DATASET
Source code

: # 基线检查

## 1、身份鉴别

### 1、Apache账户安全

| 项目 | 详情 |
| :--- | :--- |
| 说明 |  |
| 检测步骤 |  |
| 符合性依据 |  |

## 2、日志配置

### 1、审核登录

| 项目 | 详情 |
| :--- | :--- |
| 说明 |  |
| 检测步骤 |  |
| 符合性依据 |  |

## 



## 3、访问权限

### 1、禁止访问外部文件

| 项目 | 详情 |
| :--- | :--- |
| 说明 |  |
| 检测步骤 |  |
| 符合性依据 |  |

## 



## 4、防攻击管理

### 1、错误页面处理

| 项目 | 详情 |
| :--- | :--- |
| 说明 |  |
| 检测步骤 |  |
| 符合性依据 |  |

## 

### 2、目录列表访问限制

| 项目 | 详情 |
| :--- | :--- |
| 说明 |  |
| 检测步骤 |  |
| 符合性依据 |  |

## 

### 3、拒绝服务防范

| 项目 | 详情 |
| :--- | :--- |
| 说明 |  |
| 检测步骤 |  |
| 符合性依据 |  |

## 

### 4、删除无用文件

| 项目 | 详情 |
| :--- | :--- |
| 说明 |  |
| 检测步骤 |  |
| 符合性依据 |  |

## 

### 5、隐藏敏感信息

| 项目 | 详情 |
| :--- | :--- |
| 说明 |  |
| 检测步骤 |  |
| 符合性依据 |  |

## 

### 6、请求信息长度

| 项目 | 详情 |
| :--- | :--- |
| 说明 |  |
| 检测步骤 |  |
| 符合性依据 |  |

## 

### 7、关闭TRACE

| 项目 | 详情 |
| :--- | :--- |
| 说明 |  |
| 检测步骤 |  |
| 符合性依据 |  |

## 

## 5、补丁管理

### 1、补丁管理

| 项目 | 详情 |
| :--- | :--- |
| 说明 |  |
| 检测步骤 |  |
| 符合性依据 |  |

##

WHAT YOU NEED TO DO
Repeat the lines above with every word intact.

OUTPUT FOR THIS TASK
Source code

: # 基线检查

## 1、身份鉴别

### 1、Apache账户安全

| 项目 | 详情 |
| :--- | :--- |
| 说明 |  |
| 检测步骤 |  |
| 符合性依据 |  |

## 2、日志配置

### 1、审核登录

| 项目 | 详情 |
| :--- | :--- |
| 说明 |  |
| 检测步骤 |  |
| 符合性依据 |  |

## 



## 3、访问权限

### 1、禁止访问外部文件

| 项目 | 详情 |
| :--- | :--- |
| 说明 |  |
| 检测步骤 |  |
| 符合性依据 |  |

## 



## 4、防攻击管理

### 1、错误页面处理

| 项目 | 详情 |
| :--- | :--- |
| 说明 |  |
| 检测步骤 |  |
| 符合性依据 |  |

## 

### 2、目录列表访问限制

| 项目 | 详情 |
| :--- | :--- |
| 说明 |  |
| 检测步骤 |  |
| 符合性依据 |  |

## 

### 3、拒绝服务防范

| 项目 | 详情 |
| :--- | :--- |
| 说明 |  |
| 检测步骤 |  |
| 符合性依据 |  |

## 

### 4、删除无用文件

| 项目 | 详情 |
| :--- | :--- |
| 说明 |  |
| 检测步骤 |  |
| 符合性依据 |  |

## 

### 5、隐藏敏感信息

| 项目 | 详情 |
| :--- | :--- |
| 说明 |  |
| 检测步骤 |  |
| 符合性依据 |  |

## 

### 6、请求信息长度

| 项目 | 详情 |
| :--- | :--- |
| 说明 |  |
| 检测步骤 |  |
| 符合性依据 |  |

## 

### 7、关闭TRACE

| 项目 | 详情 |
| :--- | :--- |
| 说明 |  |
| 检测步骤 |  |
| 符合性依据 |  |

## 

## 5、补丁管理

### 1、补丁管理

| 项目 | 详情 |
| :--- | :--- |
| 说明 |  |
| 检测步骤 |  |
| 符合性依据 |  |

##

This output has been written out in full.